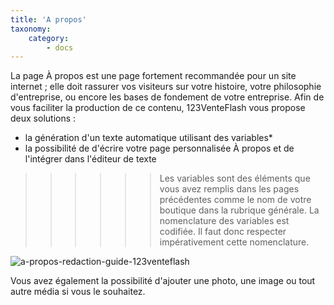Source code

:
 ```yaml
---
title: 'A propos'
taxonomy:
    category:
        - docs
---
```


La page À propos est une page fortement recommandée pour un site internet ; elle doit rassurer vos visiteurs sur votre histoire, votre philosophie d'entreprise, ou encore les bases de fondement de votre entreprise. Afin de vous faciliter la production de ce contenu, 123VenteFlash vous propose deux solutions : 

- la génération d'un texte automatique utilisant des variables*
- la possibilité de d'écrire votre page personnalisée À propos et de l'intégrer dans l'éditeur de texte

>>>>>> Les variables sont des éléments que vous avez remplis dans les pages précédentes comme le nom de votre boutique dans la rubrique générale. La nomenclature des variables est codifiée. Il faut donc respecter impérativement cette nomenclature. 

![a-propos-redaction-guide-123venteflash](media/15961817825641/a-propos-redaction-guide-123venteflash.png)

Vous avez également la possibilité d'ajouter une photo, une image ou tout autre média si vous le souhaitez. 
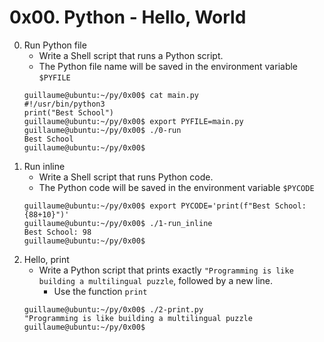 # 0x00. Python - Hello, World

0. Run Python file
	- Write a Shell script that runs a Python script.
	- The Python file name will be saved in the environment variable `$PYFILE`
	```
	guillaume@ubuntu:~/py/0x00$ cat main.py
	#!/usr/bin/python3
	print("Best School")
	guillaume@ubuntu:~/py/0x00$ export PYFILE=main.py
	guillaume@ubuntu:~/py/0x00$ ./0-run
	Best School
	guillaume@ubuntu:~/py/0x00$
	```
1. Run inline
	- Write a Shell script that runs Python code.
	- The Python code will be saved in the environment variable `$PYCODE`
	```
	guillaume@ubuntu:~/py/0x00$ export PYCODE='print(f"Best School: {88+10}")'
	guillaume@ubuntu:~/py/0x00$ ./1-run_inline
	Best School: 98
	guillaume@ubuntu:~/py/0x00$
	```
2. Hello, print
	- Write a Python script that prints exactly `"Programming is like building a multilingual puzzle`, followed by a new line.
		- Use the function `print`
	```
	guillaume@ubuntu:~/py/0x00$ ./2-print.py
	"Programming is like building a multilingual puzzle
	guillaume@ubuntu:~/py/0x00$
	```
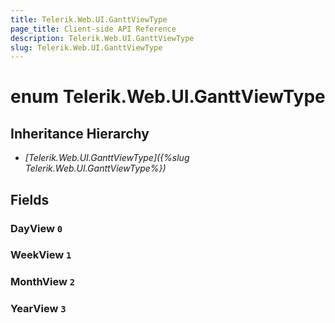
 ```yaml
---
title: Telerik.Web.UI.GanttViewType
page_title: Client-side API Reference
description: Telerik.Web.UI.GanttViewType
slug: Telerik.Web.UI.GanttViewType
---
```


# enum Telerik.Web.UI.GanttViewType

## Inheritance Hierarchy

* *[Telerik.Web.UI.GanttViewType]({%slug Telerik.Web.UI.GanttViewType%})*

## Fields

### DayView `0`

### WeekView `1`

### MonthView `2`

### YearView `3`


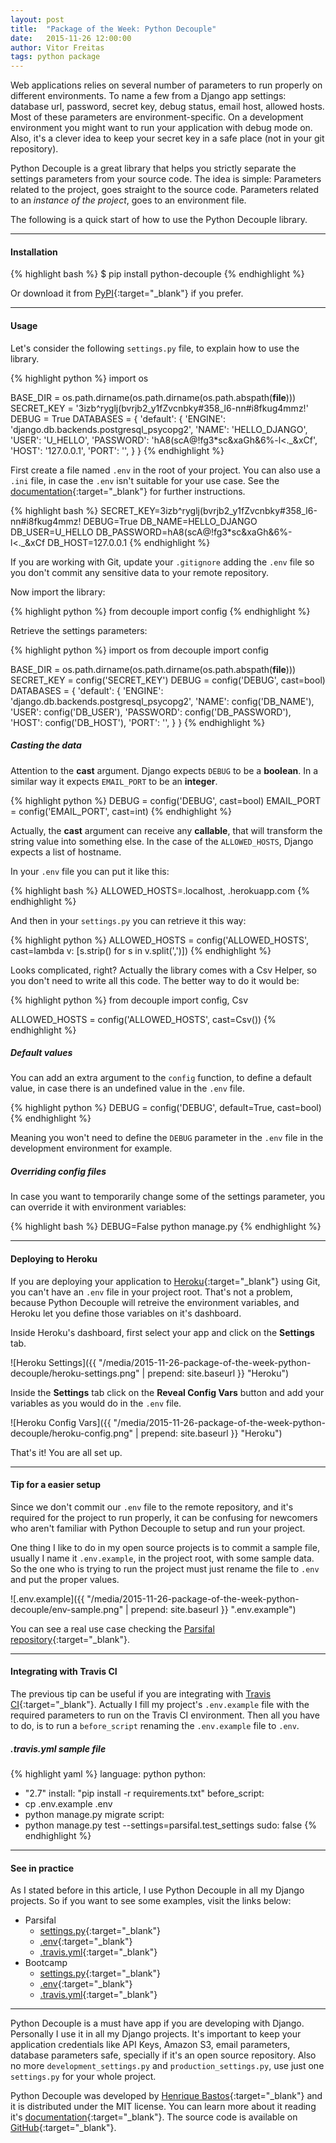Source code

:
 ```yaml
---
layout: post
title:  "Package of the Week: Python Decouple"
date:   2015-11-26 12:00:00
author: Vitor Freitas
tags: python package
---
```


Web applications relies on several number of parameters to run properly on different environments. To name a few from a Django app settings: database url, password, secret key, debug status, email host, allowed hosts. Most of these parameters are environment-specific. On a development environment you might want to run your application with debug mode on. Also, it's a clever idea to keep your secret key in a safe place (not in your git repository).

Python Decouple is a great library that helps you strictly separate the settings parameters from your source code. The idea is simple: Parameters related to the project, goes straight to the source code. Parameters related to an _instance of the project_, goes to an environment file.

The following is a quick start of how to use the Python Decouple library.

***

#### Installation

{% highlight bash %}
$ pip install python-decouple
{% endhighlight %}

Or download it from [PyPI][python-decouple-pypi]{:target="_blank"} if you prefer.

***

#### Usage

Let's consider the following `settings.py` file, to explain how to use the library.

{% highlight python %}
import os

BASE_DIR = os.path.dirname(os.path.dirname(os.path.abspath(__file__)))
SECRET_KEY = '3izb^ryglj(bvrjb2_y1fZvcnbky#358_l6-nn#i8fkug4mmz!'
DEBUG = True
DATABASES = {
    'default': {
        'ENGINE': 'django.db.backends.postgresql_psycopg2',
        'NAME': 'HELLO_DJANGO',
        'USER': 'U_HELLO',
        'PASSWORD': 'hA8(scA@!fg3*sc&xaGh&6%-l<._&xCf',
        'HOST': '127.0.0.1',
        'PORT': '',
    }
}
{% endhighlight %}

First create a file named `.env` in the root of your project. You can also use a `.ini` file, in case the `.env` isn't suitable for your use case. See the [documentation][python-decouple-pypi]{:target="_blank"} for further instructions.

{% highlight bash %}
SECRET_KEY=3izb^ryglj(bvrjb2_y1fZvcnbky#358_l6-nn#i8fkug4mmz!
DEBUG=True
DB_NAME=HELLO_DJANGO
DB_USER=U_HELLO
DB_PASSWORD=hA8(scA@!fg3*sc&xaGh&6%-l<._&xCf
DB_HOST=127.0.0.1
{% endhighlight %}

If you are working with Git, update your `.gitignore` adding the `.env` file so you don't commit any sensitive data to your remote repository.

Now import the library:

{% highlight python %}
from decouple import config
{% endhighlight %}

Retrieve the settings parameters:

{% highlight python %}
import os
from decouple import config

BASE_DIR = os.path.dirname(os.path.dirname(os.path.abspath(__file__)))
SECRET_KEY = config('SECRET_KEY')
DEBUG = config('DEBUG', cast=bool)
DATABASES = {
    'default': {
        'ENGINE': 'django.db.backends.postgresql_psycopg2',
        'NAME': config('DB_NAME'),
        'USER': config('DB_USER'),
        'PASSWORD': config('DB_PASSWORD'),
        'HOST': config('DB_HOST'),
        'PORT': '',
    }
}
{% endhighlight %}

##### Casting the data

Attention to the **cast** argument. Django expects `DEBUG` to be a **boolean**. In a similar way it expects `EMAIL_PORT` to be an **integer**.

{% highlight python %}
DEBUG = config('DEBUG', cast=bool)
EMAIL_PORT = config('EMAIL_PORT', cast=int)
{% endhighlight %}

Actually, the **cast** argument can receive any **callable**, that will transform the string value into something else. In the case of the `ALLOWED_HOSTS`, Django expects a list of hostname.

In your `.env` file you can put it like this:

{% highlight bash %}
ALLOWED_HOSTS=.localhost, .herokuapp.com
{% endhighlight %}

And then in your `settings.py` you can retrieve it this way:

{% highlight python %}
ALLOWED_HOSTS = config('ALLOWED_HOSTS', cast=lambda v: [s.strip() for s in v.split(',')])
{% endhighlight %}

Looks complicated, right? Actually the library comes with a Csv Helper, so you don't need to write all this code. The better way to do it would be:

{% highlight python %}
from decouple import config, Csv

ALLOWED_HOSTS = config('ALLOWED_HOSTS', cast=Csv())
{% endhighlight %}

##### Default values

You can add an extra argument to the `config` function, to define a default value, in case there is an undefined value in the `.env` file.

{% highlight python %}
DEBUG = config('DEBUG', default=True, cast=bool)
{% endhighlight %}

Meaning you won't need to define the `DEBUG` parameter in the `.env` file in the development environment for example.

##### Overriding config files

In case you want to temporarily change some of the settings parameter, you can override it with environment variables:

{% highlight bash %}
DEBUG=False python manage.py
{% endhighlight %}

***

#### Deploying to Heroku

If you are deploying your application to [Heroku][heroku]{:target="_blank"} using Git, you can't have an `.env` file in your project root. That's not a problem, because Python Decouple will retreive the environment variables, and Heroku let you define those variables on it's dashboard.

Inside Heroku's dashboard, first select your app and click on the **Settings** tab.

![Heroku Settings]({{ "/media/2015-11-26-package-of-the-week-python-decouple/heroku-settings.png" | prepend: site.baseurl }} "Heroku")

Inside the **Settings** tab click on the **Reveal Config Vars** button and add your variables as you would do in the `.env` file.

![Heroku Config Vars]({{ "/media/2015-11-26-package-of-the-week-python-decouple/heroku-config.png" | prepend: site.baseurl }} "Heroku")

That's it! You are all set up.

***

#### Tip for a easier setup

Since we don't commit our `.env` file to the remote repository, and it's required for the project to run properly, it can be confusing for newcomers who aren't familiar with Python Decouple to setup and run your project.

One thing I like to do in my open source projects is to commit a sample file, usually I name it `.env.example`, in the project root, with some sample data. So the one who is trying to run the project must just rename the file to `.env` and put the proper values.

![.env.example]({{ "/media/2015-11-26-package-of-the-week-python-decouple/env-sample.png" | prepend: site.baseurl }} ".env.example")

You can see a real use case checking the [Parsifal repository][parsifal-env]{:target="_blank"}.

***

#### Integrating with Travis CI

The previous tip can be useful if you are integrating with [Travis CI][travis-ci]{:target="_blank"}. Actually I fill my project's `.env.example` file with the required parameters to run on the Travis CI environment. Then all you have to do, is to run a `before_script` renaming the `.env.example` file to `.env`.

##### .travis.yml sample file

{% highlight yaml %}
language: python
python:
  - "2.7"
install: "pip install -r requirements.txt"
before_script:
  - cp .env.example .env
  - python manage.py migrate
script:
  - python manage.py test --settings=parsifal.test_settings
sudo: false
{% endhighlight %}

***

#### See in practice

As I stated before in this article, I use Python Decouple in all my Django projects. So if you want to see some examples, visit the links below:

* Parsifal
  * [settings.py][parsifal-settings]{:target="_blank"}
  * [.env][parsifal-env]{:target="_blank"}
  * [.travis.yml][parsifal-travis]{:target="_blank"}
* Bootcamp
  * [settings.py][bootcamp-settings]{:target="_blank"}
  * [.env][bootcamp-env]{:target="_blank"}
  * [.travis.yml][bootcamp-travis]{:target="_blank"}

***

Python Decouple is a must have app if you are developing with Django. Personally I use it in all my Django projects. It's important to keep your application credentials like API Keys, Amazon S3, email parameters, database parameters safe, specially if it's an open source repository. Also no more `development_settings.py` and `production_settings.py`, use just one `settings.py` for your whole project.

Python Decouple was developed by [Henrique Bastos][henrique-bastos]{:target="_blank"} and it is distributed under the MIT license. You can learn more about it reading it's [documentation][python-decouple-pypi]{:target="_blank"}. The source code is available on [GitHub][python-decouple-github]{:target="_blank"}.

[python-decouple-pypi]: https://pypi.python.org/pypi/python-decouple
[python-decouple-github]: https://github.com/henriquebastos/python-decouple
[heroku]: https://heroku.com
[henrique-bastos]: http://henriquebastos.net
[travis-ci]: https://travis-ci.org/
[parsifal-settings]: https://github.com/vitorfs/parsifal/blob/master/parsifal/settings.py
[parsifal-env]: https://github.com/vitorfs/parsifal/blob/master/.env.example
[parsifal-travis]: https://github.com/vitorfs/parsifal/blob/master/.travis.yml
[bootcamp-settings]: https://github.com/vitorfs/bootcamp/blob/master/bootcamp/settings.py
[bootcamp-env]: https://github.com/vitorfs/bootcamp/blob/master/.env.example
[bootcamp-travis]: https://github.com/vitorfs/bootcamp/blob/master/.travis.yml
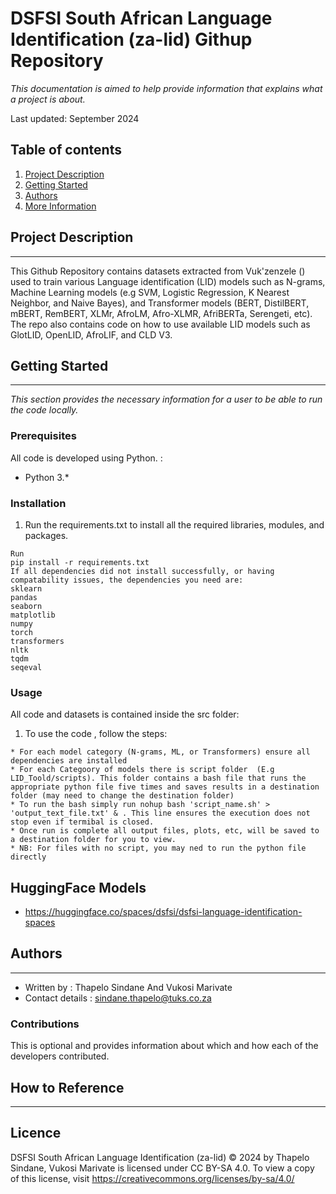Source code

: DSFSI South African Language Identification (za-lid) Githup Repository
==============================

_This documentation is aimed to help provide information that explains what a project is about._

Last updated: September 2024

## Table of contents 

1. [Project Description](#project-description) 
2. [Getting Started](#getting-started)
3. [Authors](#authors)
4. [More Information](#more-information)

## Project Description 
-----------

This Github Repository contains datasets extracted from Vuk'zenzele () used to train various Language identification (LID) models such as N-grams, Machine Learning models (e.g SVM, Logistic Regression, K Nearest Neighbor, and Naive Bayes), and Transformer models (BERT, DistilBERT, mBERT, RemBERT, XLMr, AfroLM, Afro-XLMR, AfriBERTa, Serengeti, etc). The repo also contains code on how to use available LID models such as GlotLID, OpenLID, AfroLIF, and CLD V3.

## Getting Started
-----------
_This section provides the necessary information for a user to be able to run the code locally._

### Prerequisites 

All code is developed using Python.  : 

- Python 3.* 

### Installation 

1. Run the requirements.txt to install all the required libraries, modules, and packages.  

```
Run
pip install -r requirements.txt 
If all dependencies did not install successfully, or having compatability issues, the dependencies you need are:
sklearn
pandas
seaborn
matplotlib
numpy 
torch
transformers
nltk
tqdm
seqeval

```

### Usage 

All code and datasets is contained inside the src folder: 

1. To use the code , follow the steps: 

```
* For each model category (N-grams, ML, or Transformers) ensure all dependencies are installed
* For each Categoory of models there is script folder  (E.g LID_Toold/scripts). This folder contains a bash file that runs the appropriate python file five times and saves results in a destination folder (may need to change the destination folder)
* To run the bash simply run nohup bash 'script_name.sh' > 'output_text_file.txt' & . This line ensures the execution does not stop even if termibal is closed.
* Once run is complete all output files, plots, etc, will be saved to a destination folder for you to view.
* NB: For files with no script, you may ned to run the python file directly

```
## HuggingFace Models
* https://huggingface.co/spaces/dsfsi/dsfsi-language-identification-spaces
## Authors 
-----------

* Written by : Thapelo Sindane And Vukosi Marivate
* Contact details : sindane.thapelo@tuks.co.za

### Contributions  

This is optional and provides information about which  and how each of the developers contributed. 

## How to Reference 
---------

## Licence

DSFSI South African Language Identification (za-lid) © 2024 by Thapelo Sindane, Vukosi Marivate is licensed under CC BY-SA 4.0. To view a copy of this license, visit https://creativecommons.org/licenses/by-sa/4.0/
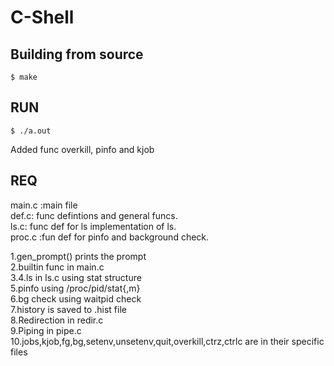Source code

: # C-Shell

## Building from source

```
$ make
```

## RUN
```
$ ./a.out
```
Added func overkill, pinfo and kjob<br>

## REQ
main.c :main file<br>
def.c: func defintions and general funcs.<br>
ls.c: func def for ls implementation of ls.<br>
proc.c :fun def for pinfo and background check.<br>

1.gen_prompt() prints the prompt<br>
2.builtin func in main.c<br>
3.4.ls in ls.c using stat structure<br>
5.pinfo using /proc/pid/stat{,m}<br>
6.bg check using waitpid check<br>
7.history is saved to .hist file<br>
8.Redirection in redir.c<br>
9.Piping in pipe.c<br>
10.jobs,kjob,fg,bg,setenv,unsetenv,quit,overkill,ctrz,ctrlc are in their specific files

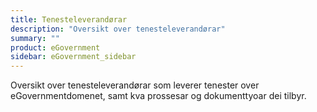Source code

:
 ```yaml
---
title: Tenesteleverandørar
description: "Oversikt over tenesteleverandørar"
summary: ""
product: eGovernment
sidebar: eGovernment_sidebar
---
```


Oversikt over tenesteleverandørar som leverer tenester over eGovernmentdomenet, samt kva prossesar og dokumenttyoar dei tilbyr.
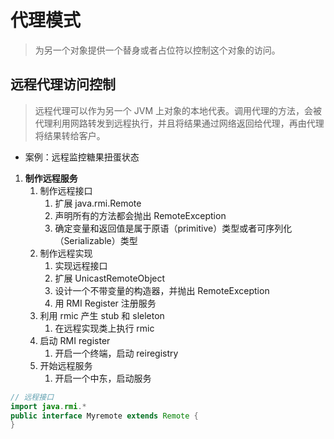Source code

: # 代理模式
> 为另一个对象提供一个替身或者占位符以控制这个对象的访问。

## 远程代理访问控制
> 远程代理可以作为另一个 JVM 上对象的本地代表。调用代理的方法，会被代理利用网路转发到远程执行，并且将结果通过网络返回给代理，再由代理将结果转给客户。
- 案例：远程监控糖果扭蛋状态

1. **制作远程服务**
    1. 制作远程接口
        1. 扩展 java.rmi.Remote
        2. 声明所有的方法都会抛出 RemoteException
        3. 确定变量和返回值是属于原语（primitive）类型或者可序列化（Serializable）类型
    2. 制作远程实现
        1. 实现远程接口
        2. 扩展 UnicastRemoteObject
        3. 设计一个不带变量的构造器，并抛出 RemoteException 
        4. 用 RMI Register 注册服务
    3. 利用 rmic 产生 stub 和 sleleton
        1. 在远程实现类上执行 rmic
    4. 启动 RMI register
        1. 开启一个终端，启动 reiregistry
    5. 开始远程服务
        1. 开启一个中东，启动服务

```java
// 远程接口
import java.rmi.*
public interface Myremote extends Remote {
}
```
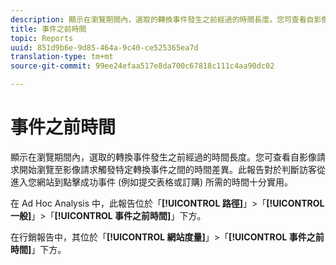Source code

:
 ```yaml
---
description: 顯示在瀏覽期間內，選取的轉換事件發生之前經過的時間長度。您可查看自影像請求開始瀏覽至影像請求觸發特定轉換事件之間的時間差異。此報告對於判斷訪客從進入您網站到點擊成功事件 (例如提交表格或訂購) 所需的時間十分實用。
title: 事件之前時間
topic: Reports
uuid: 851d9b6e-9d85-464a-9c40-ce525365ea7d
translation-type: tm+mt
source-git-commit: 99ee24efaa517e8da700c67818c111c4aa90dc02

---
```



# 事件之前時間

顯示在瀏覽期間內，選取的轉換事件發生之前經過的時間長度。您可查看自影像請求開始瀏覽至影像請求觸發特定轉換事件之間的時間差異。此報告對於判斷訪客從進入您網站到點擊成功事件 (例如提交表格或訂購) 所需的時間十分實用。

在 Ad Hoc Analysis 中，此報告位於「**[!UICONTROL 路徑]**」>「**[!UICONTROL 一般]**」>「**[!UICONTROL 事件之前時間]**」下方。

在行銷報告中，其位於「**[!UICONTROL 網站度量]**」>「**[!UICONTROL 事件之前時間]**」下方。
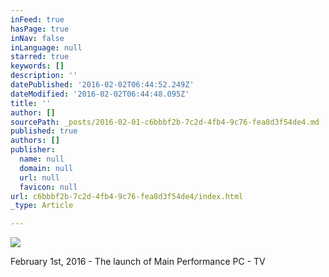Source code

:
 ```yaml
---
inFeed: true
hasPage: true
inNav: false
inLanguage: null
starred: true
keywords: []
description: ''
datePublished: '2016-02-02T06:44:52.249Z'
dateModified: '2016-02-02T06:44:48.095Z'
title: ''
author: []
sourcePath: _posts/2016-02-01-c6bbbf2b-7c2d-4fb4-9c76-fea8d3f54de4.md
published: true
authors: []
publisher:
  name: null
  domain: null
  url: null
  favicon: null
url: c6bbbf2b-7c2d-4fb4-9c76-fea8d3f54de4/index.html
_type: Article

---
```

![](https://the-grid-user-content.s3-us-west-2.amazonaws.com/18b6355c-8c71-460f-acfe-a7faa412b711.jpg)

February 1st, 2016 - The launch of Main Performance PC - TV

-*-*-

GOAL OF THE EXERCISE
Working from the material above, tally how many lines hold the string "contains". The number is all that is needed.

RESPONSE AREA
2